This week had the potential to be one of the quieter of the summer but the various political soap opera’s around the world have once again ensured we will not go without drama.
On Wednesday, Boris Johnson took the highly controversial decision to suspend Parliament for around five weeks until the middle of October, when the Queen’s speech will reveal the legislative agenda of his new government. While proroguing Parliament isn’t itself unusual, this will be the longest suspension since 1945 and comes at a rather suspicious time.
Despite what number 10 would have us believe, it’s quite clear that this move is a highly political one aimed at preventing MPs from blocking no-deal, forcing individual’s to show their hand and at the same time, sending a message to Brussels that the government is serious about leaving on 31 October.
Naturally, the more convincing Boris is, the faster the pound falls. Put simply, no-deal is the most severe form of Brexit and until we better understand how it will be handled, worst case scenario’s will continue to be priced in. Brexit may have already taken a heavy toll on sterling but darker days probably lie ahead for the currency.
Italian investors buoyed by coalition agreement
Italy – often a source of political instability for markets – is giving us quite the opposite this week, after Five Star Movement and the Democratic Party agreed to form a coalition government following days of talks.
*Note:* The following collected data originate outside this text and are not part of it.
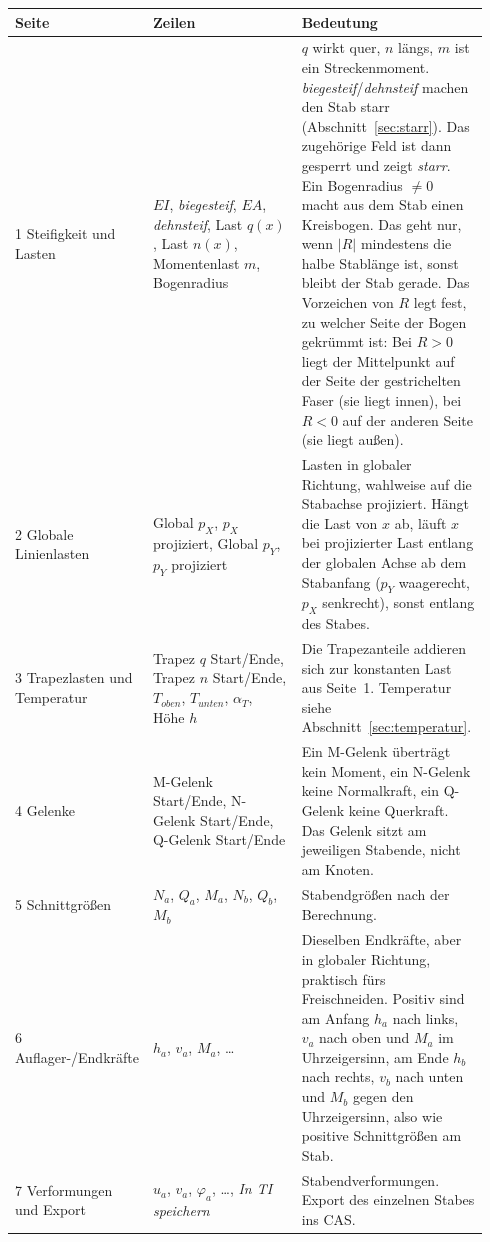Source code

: \begin{longtable}{p{0.16\linewidth}p{0.38\linewidth}p{0.40\linewidth}}
  \toprule
  \textbf{Seite} & \textbf{Zeilen} & \textbf{Bedeutung} \\
  \midrule \endhead
  1 Steifigkeit und Lasten & $EI$, \emph{biegesteif}, $EA$, \emph{dehnsteif}, Last $q(x)$,
    Last $n(x)$, Momentenlast $m$, Bogenradius &
    $q$ wirkt quer, $n$ längs, $m$ ist ein Streckenmoment. \emph{biegesteif}/\emph{dehnsteif}
    machen den Stab starr (Abschnitt~\ref{sec:starr}). Das zugehörige Feld ist dann gesperrt und
    zeigt \emph{starr}. Ein Bogenradius $\ne 0$ macht aus dem Stab einen Kreisbogen. Das geht
    nur, wenn $|R|$ mindestens die halbe Stablänge ist, sonst bleibt der Stab gerade. Das
    Vorzeichen von $R$ legt fest, zu welcher Seite der Bogen gekrümmt ist: Bei $R > 0$ liegt der
    Mittelpunkt auf der Seite der gestrichelten Faser (sie liegt innen), bei $R < 0$ auf der
    anderen Seite (sie liegt außen). \\
  2 Globale Linienlasten & Global $p_X$, $p_X$ projiziert, Global $p_Y$, $p_Y$ projiziert &
    Lasten in globaler Richtung, wahlweise auf die Stabachse projiziert.
    Hängt die Last von $x$ ab, läuft $x$ bei projizierter Last entlang der globalen Achse ab dem
    Stabanfang ($p_Y$ waagerecht, $p_X$ senkrecht), sonst entlang des Stabes. \\
  3 Trapezlasten und Temperatur & Trapez $q$ Start/Ende, Trapez $n$ Start/Ende,
    $T_{oben}$, $T_{unten}$, $\alpha_T$, Höhe $h$ &
    Die Trapezanteile addieren sich zur konstanten Last aus Seite~1. Temperatur siehe
    Abschnitt~\ref{sec:temperatur}. \\
  4 Gelenke & M-Gelenk Start/Ende, N-Gelenk Start/Ende, Q-Gelenk Start/Ende &
    Ein M-Gelenk überträgt kein Moment, ein N-Gelenk keine Normalkraft, ein Q-Gelenk keine
    Querkraft. Das Gelenk sitzt am jeweiligen Stabende, nicht am Knoten. \\
  5 Schnittgrößen & $N_a$, $Q_a$, $M_a$, $N_b$, $Q_b$, $M_b$ & Stabendgrößen nach der Berechnung. \\
  6 Auflager-/Endkräfte & $h_a$, $v_a$, $M_a$, \dots & Dieselben Endkräfte, aber in globaler
    Richtung, praktisch fürs Freischneiden. Positiv sind am Anfang $h_a$ nach links, $v_a$ nach
    oben und $M_a$ im Uhrzeigersinn, am Ende $h_b$ nach rechts, $v_b$ nach unten und $M_b$ gegen
    den Uhrzeigersinn, also wie positive Schnittgrößen am Stab. \\
  7 Verformungen und Export & $u_a$, $v_a$, $\varphi_a$, \dots, \emph{In TI speichern} &
    Stabendverformungen. Export des einzelnen Stabes ins CAS. \\
  \bottomrule
\end{longtable}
The agreement means we won’t have an election in the Autumn and any budget confrontation with Brussels later this year may be less fierce than last.
The two parties still very much have their differences and it’s unlikely to be a harmonious relationship but it will likely be a better match than the last. Markets have welcomed the move that ensures some political stability for now, with Italian yields falling considerably and pushing up to two years of the yield into negative territory.